Requests for MINION:

* `GET /1.0/give-me-job` is used by MINION to get a new job to run.
  WEBAPP will either return a JSON object describing the job to run,
  or return a status code indicating that there is nothing to do.
  WEBAPP will respond immediately, even if there is nothing for MINION
  to do, and MINION will then sleep for a while before it tries again.
  WEBAPP updates STATEDB to record that the job is allocated to a
  MINION.
* `POST /1.0/job-update` is used by MINION to push updates about the
  job it is running to WEBAPP. The body sets fields `exit` (exit code
  of program, or `no` if not set), `stdout` (some output from the
  job's standard output) and `stderr` (ditto, but standard error
  output). There MUST be at least one `job-update` call, which
  indicates the job has terminated. WEBAPP responds with a status
  indicating whether the job should continue to run or be terminated
  (RR/TIMEOUT). WEBAPP records the job as terminated only after MINION
  tells it the job has been terminated. MINION makes the `job-update`
  request frequently, even if the job has produced no output, so that
  WEBAPP can update a timestamp in STATEDB to indicate the job is
  still alive.

Other requests:

* `POST /1.0/read-configuration` causes WEBAPP to update its copy of
  CONFGIT and update STATEDB based on the new configuration, if it has
  changed. Returns OK/ERROR status. (RC/ADD, RC/RM, RC/START)
* `POST /1.0/ls-troves` causes WEBAPP to refresh its list of
  repositories in each remote Trove, if the current list is too old
  (see the `ls-interval` setting for each remote trove in
  `lorry-controller.conf`). This gets called from a systemd timer unit
  at a suitable interval.
* `POST /1.0/force-ls-troves` causes the repository refresh to happen
  for all remote Troves, regardless of whether it is due or not.
* `GET /1.0/status-html` causes WEBAPP to return an HTML page that
  describes the state of Lorry Controller.
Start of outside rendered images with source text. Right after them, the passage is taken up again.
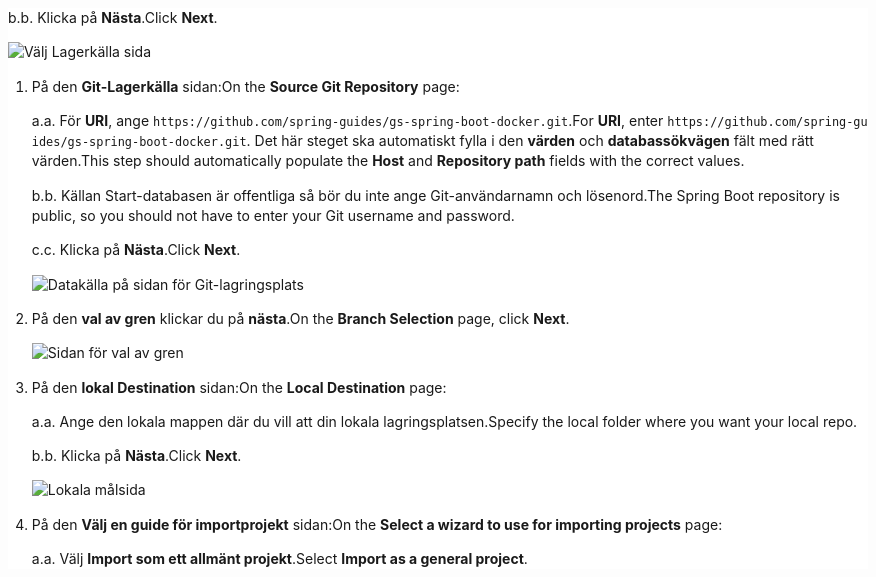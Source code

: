    <span data-ttu-id="c3e1a-126">b.</span><span class="sxs-lookup"><span data-stu-id="c3e1a-126">b.</span></span> <span data-ttu-id="c3e1a-127">Klicka på **Nästa**.</span><span class="sxs-lookup"><span data-stu-id="c3e1a-127">Click **Next**.</span></span>

   ![Välj Lagerkälla sida][CL03]

1. <span data-ttu-id="c3e1a-129">På den **Git-Lagerkälla** sidan:</span><span class="sxs-lookup"><span data-stu-id="c3e1a-129">On the **Source Git Repository** page:</span></span>

   <span data-ttu-id="c3e1a-130">a.</span><span class="sxs-lookup"><span data-stu-id="c3e1a-130">a.</span></span> <span data-ttu-id="c3e1a-131">För **URI**, ange `https://github.com/spring-guides/gs-spring-boot-docker.git`.</span><span class="sxs-lookup"><span data-stu-id="c3e1a-131">For **URI**, enter `https://github.com/spring-guides/gs-spring-boot-docker.git`.</span></span> <span data-ttu-id="c3e1a-132">Det här steget ska automatiskt fylla i den **värden** och **databassökvägen** fält med rätt värden.</span><span class="sxs-lookup"><span data-stu-id="c3e1a-132">This step should automatically populate the **Host** and **Repository path** fields with the correct values.</span></span>
   
   <span data-ttu-id="c3e1a-133">b.</span><span class="sxs-lookup"><span data-stu-id="c3e1a-133">b.</span></span> <span data-ttu-id="c3e1a-134">Källan Start-databasen är offentliga så bör du inte ange Git-användarnamn och lösenord.</span><span class="sxs-lookup"><span data-stu-id="c3e1a-134">The Spring Boot repository is public, so you should not have to enter your Git username and password.</span></span>
   
   <span data-ttu-id="c3e1a-135">c.</span><span class="sxs-lookup"><span data-stu-id="c3e1a-135">c.</span></span> <span data-ttu-id="c3e1a-136">Klicka på **Nästa**.</span><span class="sxs-lookup"><span data-stu-id="c3e1a-136">Click **Next**.</span></span>

   ![Datakälla på sidan för Git-lagringsplats][CL04]

1. <span data-ttu-id="c3e1a-138">På den **val av gren** klickar du på **nästa**.</span><span class="sxs-lookup"><span data-stu-id="c3e1a-138">On the **Branch Selection** page, click **Next**.</span></span>

   ![Sidan för val av gren][CL05]

1. <span data-ttu-id="c3e1a-140">På den **lokal Destination** sidan:</span><span class="sxs-lookup"><span data-stu-id="c3e1a-140">On the **Local Destination** page:</span></span>

   <span data-ttu-id="c3e1a-141">a.</span><span class="sxs-lookup"><span data-stu-id="c3e1a-141">a.</span></span> <span data-ttu-id="c3e1a-142">Ange den lokala mappen där du vill att din lokala lagringsplatsen.</span><span class="sxs-lookup"><span data-stu-id="c3e1a-142">Specify the local folder where you want your local repo.</span></span>
   
   <span data-ttu-id="c3e1a-143">b.</span><span class="sxs-lookup"><span data-stu-id="c3e1a-143">b.</span></span> <span data-ttu-id="c3e1a-144">Klicka på **Nästa**.</span><span class="sxs-lookup"><span data-stu-id="c3e1a-144">Click **Next**.</span></span>

   ![Lokala målsida][CL06]

1. <span data-ttu-id="c3e1a-146">På den **Välj en guide för importprojekt** sidan:</span><span class="sxs-lookup"><span data-stu-id="c3e1a-146">On the **Select a wizard to use for importing projects** page:</span></span>

   <span data-ttu-id="c3e1a-147">a.</span><span class="sxs-lookup"><span data-stu-id="c3e1a-147">a.</span></span> <span data-ttu-id="c3e1a-148">Välj **Import som ett allmänt projekt**.</span><span class="sxs-lookup"><span data-stu-id="c3e1a-148">Select **Import as a general project**.</span></span>
   

[Azure Management Portal]: http://go.microsoft.com/fwlink/?LinkID=512959
[Publish Container with Azure Toolkit]: ./azure-toolkit-for-intellij-publish-as-docker-container.md
[CL01]: ./media/azure-toolkit-for-eclipse-publish-spring-boot-docker-app/CL01.png
[CL02]: ./media/azure-toolkit-for-eclipse-publish-spring-boot-docker-app/CL02.png
[CL03]: ./media/azure-toolkit-for-eclipse-publish-spring-boot-docker-app/CL03.png
[CL04]: ./media/azure-toolkit-for-eclipse-publish-spring-boot-docker-app/CL04.png
[CL05]: ./media/azure-toolkit-for-eclipse-publish-spring-boot-docker-app/CL05.png
[CL06]: ./media/azure-toolkit-for-eclipse-publish-spring-boot-docker-app/CL06.png
[CL07]: ./media/azure-toolkit-for-eclipse-publish-spring-boot-docker-app/CL07.png
[CL08]: ./media/azure-toolkit-for-eclipse-publish-spring-boot-docker-app/CL08.png
[CL09]: ./media/azure-toolkit-for-eclipse-publish-spring-boot-docker-app/CL09.png
[MV01]: ./media/azure-toolkit-for-eclipse-publish-spring-boot-docker-app/MV01.png
[MV02]: ./media/azure-toolkit-for-eclipse-publish-spring-boot-docker-app/MV02.png
[MV03]: ./media/azure-toolkit-for-eclipse-publish-spring-boot-docker-app/MV03.png
[BU01]: ./media/azure-toolkit-for-eclipse-publish-spring-boot-docker-app/BU01.png
[BU02]: ./media/azure-toolkit-for-eclipse-publish-spring-boot-docker-app/BU02.png
[PU01]: ./media/azure-toolkit-for-eclipse-publish-spring-boot-docker-app/PU01.png
[PU02]: ./media/azure-toolkit-for-eclipse-publish-spring-boot-docker-app/PU02.png
[PU03]: ./media/azure-toolkit-for-eclipse-publish-spring-boot-docker-app/PU03.png
[PU04]: ./media/azure-toolkit-for-eclipse-publish-spring-boot-docker-app/PU04.png
[PU05]: ./media/azure-toolkit-for-eclipse-publish-spring-boot-docker-app/PU05.png
[PU06]: ./media/azure-toolkit-for-eclipse-publish-spring-boot-docker-app/PU06.png
[PU07]: ./media/azure-toolkit-for-eclipse-publish-spring-boot-docker-app/PU07.png
[PU08]: ./media/azure-toolkit-for-eclipse-publish-spring-boot-docker-app/PU08.png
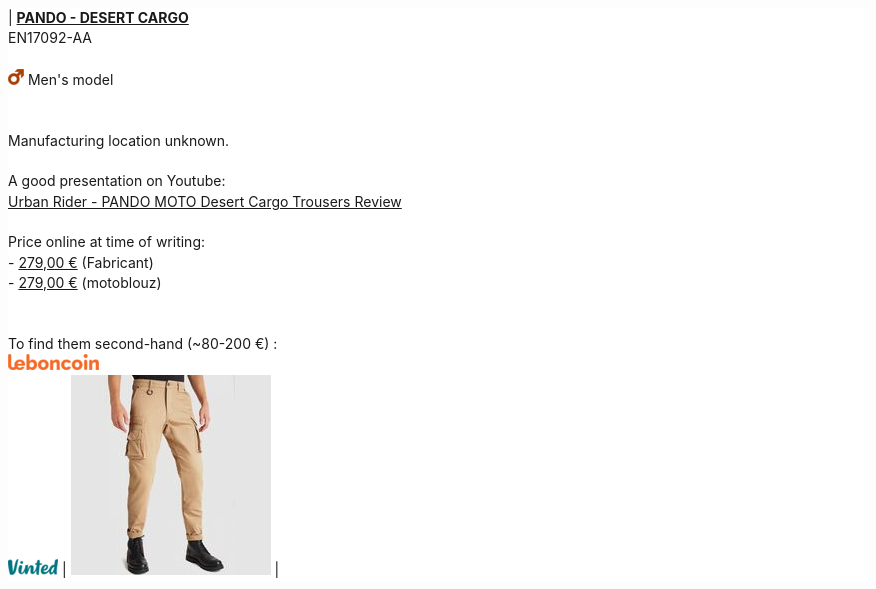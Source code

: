 |                                                                                           **[PANDO - DESERT CARGO](https://pandomoto.com/product/all/men/desert-cargo-beige-motorcycle-jeans-for-men-with-chino-style-cordura/)**                                                                                           <br />                                                                                           EN17092-AA<br />                                                                                           <br />                                                                                           ![](openmoji_genre_masculin.png#floatleft "Icon: Men's model (modified image: Openmoji)") Men's model                                                                                           <br />                                                                                           <br />                                                                                           <br />                                                                                           Manufacturing location unknown.                                                                                           <br />                                                                                           <br />                                                                                           A good presentation on Youtube:<br />                                                                                           [Urban Rider - PANDO MOTO Desert Cargo Trousers Review](https://www.youtube.com/watch?v=WXBIC_cinrA)<br />                                                                                           <br />                                                                                           Price online at time of writing:<br />                                                                                           - [279,00 €](https://pandomoto.com/product/all/men/desert-cargo-beige-motorcycle-jeans-for-men-with-chino-style-cordura/) (Fabricant)<br />                                                                                           - [279,00 €](https://pkw.motoblouz.com/?P4122157BDFF171&redir=https%3A%2F%2Fwww.motoblouz.com%2Frecherche%2FPANDO%2520DESERT%2520CARGO.html) (motoblouz)<br />                                                                                           <br />                                                                                           <br />                                                                                           To find them second-hand (~80-200 €) :<br />                                                                                           [![](logo_leboncoin.png#floatleft "Leboncoin logo")](https://www.leboncoin.fr/recherche?text=moto+PANDO+DESERT+CARGO&shippable=1&sort=price&order=asc)<br />[![](logo_vinted.png#floatleft "Vinted logo")](https://www.vinted.fr/catalog?search_text=moto+PANDO+DESERT+CARGO&order=price_low_to_high)                                                                                           |                                                                                           ![](EN17092-AA_-_PANDO_-_DESERT_CARGO_-_0.jpg "Model picture PANDO - DESERT CARGO : EN17092-AA_-_PANDO_-_DESERT_CARGO_-_0.jpg")                                                                                           |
This also updates an
  on-disk copy of the HTML page, which the web server is configured to
  serve using a normal HTTP request. (MON/STATIC)

The MINION
----------

* Do `GET /1.0/give-me-job` to WEBAPP.
* If didn't get a job, sleep a while and try again.
* If did get job, fork and exec that.
* In a loop: wait for output, for a suitably short period of time,
  from job (or its termination), with `select` or similar mechanism,
  and send anything (if anything) you get to WEBAPP. If the WEBAPP
  told us to kill the job, kill it, then send an update to that effect
  to WEBAPP.
* Go back to top to request new job.

STATEDB
-------

The STATEDB has several tables. This section explains them.
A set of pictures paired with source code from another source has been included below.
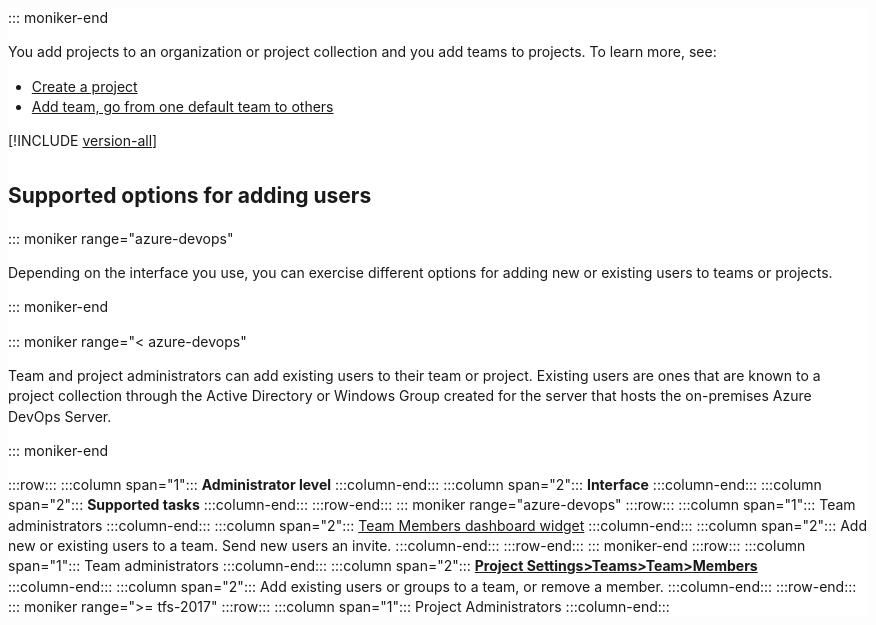 ::: moniker-end

You add projects to an organization or project collection and you add teams to projects. To learn more, see: 
- [Create a project](../projects/create-project.md) 
- [Add team, go from one default team to others](../settings/add-teams.md)

[!INCLUDE [version-all](../../includes/version-selector-minimize.md)]


## Supported options for adding users 

::: moniker range="azure-devops"

Depending on the interface you use, you can exercise different options for adding new or existing users to teams or projects. 

::: moniker-end

::: moniker range="< azure-devops"

Team and project administrators can add existing users to their team or project. Existing users are ones that are known to a project collection through the Active Directory or Windows Group created for the server that hosts the on-premises Azure DevOps Server.  
 
::: moniker-end
 
 
:::row:::
   :::column span="1":::
      **Administrator level**
   :::column-end:::
   :::column span="2":::
      **Interface**
   :::column-end:::
   :::column span="2":::
      **Supported tasks**
   :::column-end:::
:::row-end:::
::: moniker range="azure-devops"
:::row:::
   :::column span="1":::
      Team administrators
   :::column-end:::
   :::column span="2":::
      [Team Members dashboard widget](#widget)
   :::column-end:::
   :::column span="2":::
      Add new or existing users to a team. Send new users an invite.
   :::column-end:::
:::row-end:::
::: moniker-end
:::row:::
   :::column span="1":::
      Team administrators
   :::column-end:::
   :::column span="2":::
      [**Project Settings>Teams>Team>Members**](#teams-page)  
   :::column-end:::
   :::column span="2":::
      Add existing users or groups to a team, or remove a member. 
   :::column-end:::
:::row-end:::
::: moniker range=">= tfs-2017"
:::row:::
   :::column span="1":::
      Project Administrators
   :::column-end:::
The `running_queue` table has a single column (`running`) and a single
row, and is used to store a single boolean value that specifies
whether WEBAPP is giving out jobs to run from the run-queue. This
value is controlled by `/1.0/start-queue` and `/1.0/stop-queue`
requests.

The `lorries` table implements the run-queue: all the Lorry specs that
WEBAPP knows about. It has the following columns:

* `path` is the path of the git repository on the local Trove, i.e.,
  the git repository to which Lorry will push. This is a unique
  identifier. It is used, for example, to determine if a Lorry spec
  is obsolete after a CONFGIT update.
* `text` has the text of the Lorry spec. This may be read from a file
  or generated by Lorry Controller itself. This text will be given to
  Lorry when a job is run.
* `generated` is set to 0 or 1, depending on if the Lorry came from an
  actual `.lorry` file or was generated by Lorry Controller.